DATA PROVIDED Start Marker

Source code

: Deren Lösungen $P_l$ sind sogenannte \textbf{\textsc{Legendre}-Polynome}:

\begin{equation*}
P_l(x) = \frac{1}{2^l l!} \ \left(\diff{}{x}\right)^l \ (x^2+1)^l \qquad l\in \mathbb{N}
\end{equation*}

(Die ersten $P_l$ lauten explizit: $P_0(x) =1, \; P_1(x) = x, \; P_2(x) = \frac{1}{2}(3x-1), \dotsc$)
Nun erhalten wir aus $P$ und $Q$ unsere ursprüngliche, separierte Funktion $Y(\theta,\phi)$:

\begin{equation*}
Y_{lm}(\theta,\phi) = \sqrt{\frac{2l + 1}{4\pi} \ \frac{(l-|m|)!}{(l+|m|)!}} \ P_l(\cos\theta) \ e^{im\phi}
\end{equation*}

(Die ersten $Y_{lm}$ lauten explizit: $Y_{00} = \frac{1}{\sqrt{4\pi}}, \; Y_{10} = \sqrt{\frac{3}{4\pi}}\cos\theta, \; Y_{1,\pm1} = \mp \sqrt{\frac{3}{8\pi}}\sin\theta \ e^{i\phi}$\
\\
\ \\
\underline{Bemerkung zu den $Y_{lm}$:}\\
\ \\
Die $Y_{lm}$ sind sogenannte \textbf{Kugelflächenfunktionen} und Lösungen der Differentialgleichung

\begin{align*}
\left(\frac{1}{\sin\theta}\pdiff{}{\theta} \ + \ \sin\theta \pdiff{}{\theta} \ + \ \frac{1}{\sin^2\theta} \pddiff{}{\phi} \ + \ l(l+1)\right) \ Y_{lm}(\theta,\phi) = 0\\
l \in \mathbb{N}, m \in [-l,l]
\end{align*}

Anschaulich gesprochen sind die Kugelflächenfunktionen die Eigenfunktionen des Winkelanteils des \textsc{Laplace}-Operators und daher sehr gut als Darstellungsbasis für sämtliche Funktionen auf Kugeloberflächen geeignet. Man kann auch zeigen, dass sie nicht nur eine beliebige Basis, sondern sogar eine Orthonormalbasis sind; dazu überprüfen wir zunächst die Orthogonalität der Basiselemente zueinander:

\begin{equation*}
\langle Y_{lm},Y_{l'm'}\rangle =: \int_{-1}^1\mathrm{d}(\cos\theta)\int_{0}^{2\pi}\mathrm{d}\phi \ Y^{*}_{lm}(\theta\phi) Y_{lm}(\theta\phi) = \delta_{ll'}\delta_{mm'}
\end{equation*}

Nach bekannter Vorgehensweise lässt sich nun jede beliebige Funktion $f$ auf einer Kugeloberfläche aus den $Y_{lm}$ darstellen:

DATA PROVIDED End Marker

### YOUR INSTRUCTIONS:
Your answer should be all lines from the data that contain "left".

### WRITTEN ANSWER:
P_l(x) = \frac{1}{2^l l!} \ \left(\diff{}{x}\right)^l \ (x^2+1)^l \qquad l\in \mathbb{N}
\left(\frac{1}{\sin\theta}\pdiff{}{\theta} \ + \ \sin\theta \pdiff{}{\theta} \ + \ \frac{1}{\sin^2\theta} \pddiff{}{\phi} \ + \ l(l+1)\right) \ Y_{lm}(\theta,\phi) = 0\\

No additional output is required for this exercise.